### Aim of the task
Which lines should be repeated? Exactly the one containing "两个数组交换的代码如下：" and every line after it through the end of the entries below.

### Given data
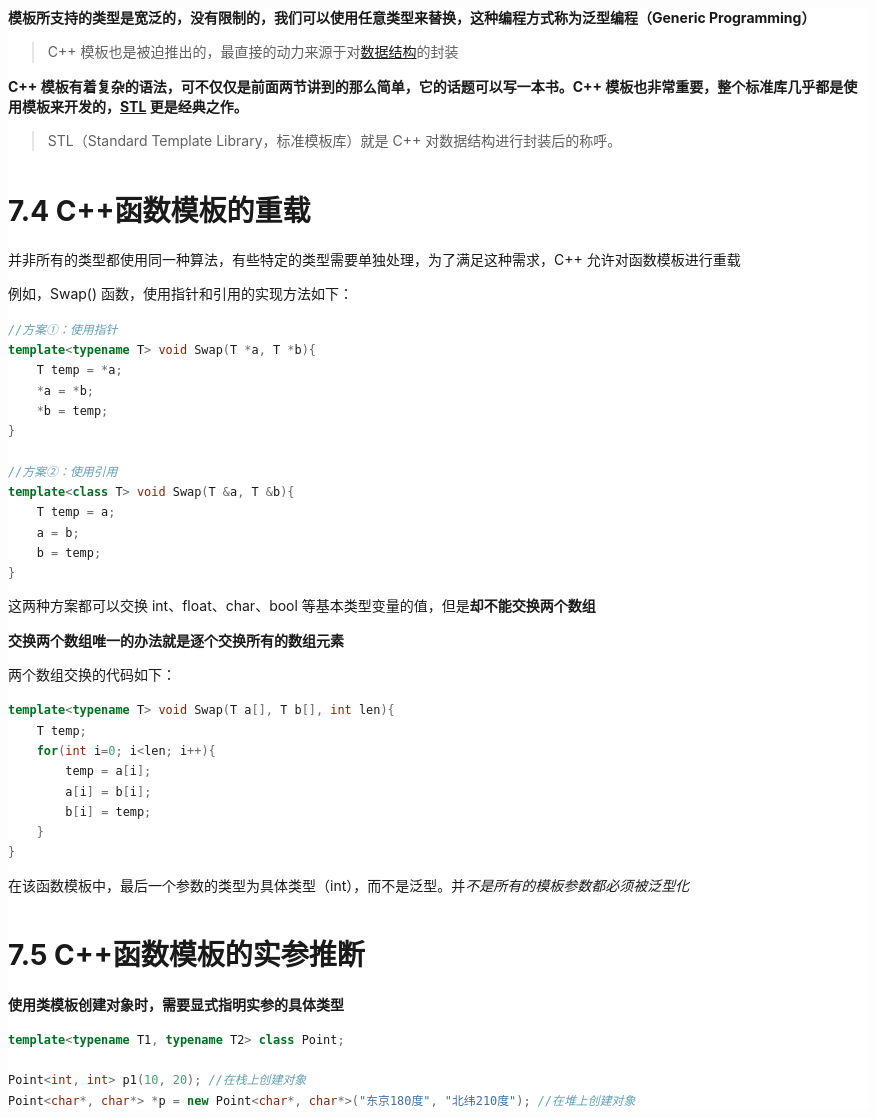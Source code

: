**模板所支持的类型是宽泛的，没有限制的，我们可以使用任意类型来替换，这种编程方式称为泛型编程（Generic Programming）**

> C++ 模板也是被迫推出的，最直接的动力来源于对[数据结构](https://c.biancheng.net/data_structure/)的封装


**C++ 模板有着复杂的语法，可不仅仅是前面两节讲到的那么简单，它的话题可以写一本书。C++ 模板也非常重要，整个标准库几乎都是使用模板来开发的，[STL](https://c.biancheng.net/stl/) 更是经典之作。**

> STL（Standard Template Library，标准模板库）就是 C++ 对数据结构进行封装后的称呼。

# 7.4 C++函数模板的重载

并非所有的类型都使用同一种算法，有些特定的类型需要单独处理，为了满足这种需求，C++ 允许对函数模板进行重载

例如，Swap() 函数，使用指针和引用的实现方法如下：

```cpp
//方案①：使用指针
template<typename T> void Swap(T *a, T *b){
    T temp = *a;
    *a = *b;
    *b = temp;
}

//方案②：使用引用
template<class T> void Swap(T &a, T &b){
    T temp = a;
    a = b;
    b = temp;
}
```

这两种方案都可以交换 int、float、char、bool 等基本类型变量的值，但是**却不能交换两个数组**

**交换两个数组唯一的办法就是逐个交换所有的数组元素**

两个数组交换的代码如下：

```cpp
template<typename T> void Swap(T a[], T b[], int len){
    T temp;
    for(int i=0; i<len; i++){
        temp = a[i];
        a[i] = b[i];
        b[i] = temp;
    }
}
```

在该函数模板中，最后一个参数的类型为具体类型（int），而不是泛型。并*不是所有的模板参数都必须被泛型化*

# 7.5 C++函数模板的实参推断

**使用类模板创建对象时，需要显式指明实参的具体类型**

```cpp
template<typename T1, typename T2> class Point;

Point<int, int> p1(10, 20); //在栈上创建对象
Point<char*, char*> *p = new Point<char*, char*>("东京180度", "北纬210度"); //在堆上创建对象
```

### Response to this exercise
两个数组交换的代码如下：

```cpp
template<typename T> void Swap(T a[], T b[], int len){
    T temp;
    for(int i=0; i<len; i++){
        temp = a[i];
        a[i] = b[i];
        b[i] = temp;
    }
}
```

在该函数模板中，最后一个参数的类型为具体类型（int），而不是泛型。并*不是所有的模板参数都必须被泛型化*

# 7.5 C++函数模板的实参推断

**使用类模板创建对象时，需要显式指明实参的具体类型**

```cpp
template<typename T1, typename T2> class Point;

Point<int, int> p1(10, 20); //在栈上创建对象
Point<char*, char*> *p = new Point<char*, char*>("东京180度", "北纬210度"); //在堆上创建对象
```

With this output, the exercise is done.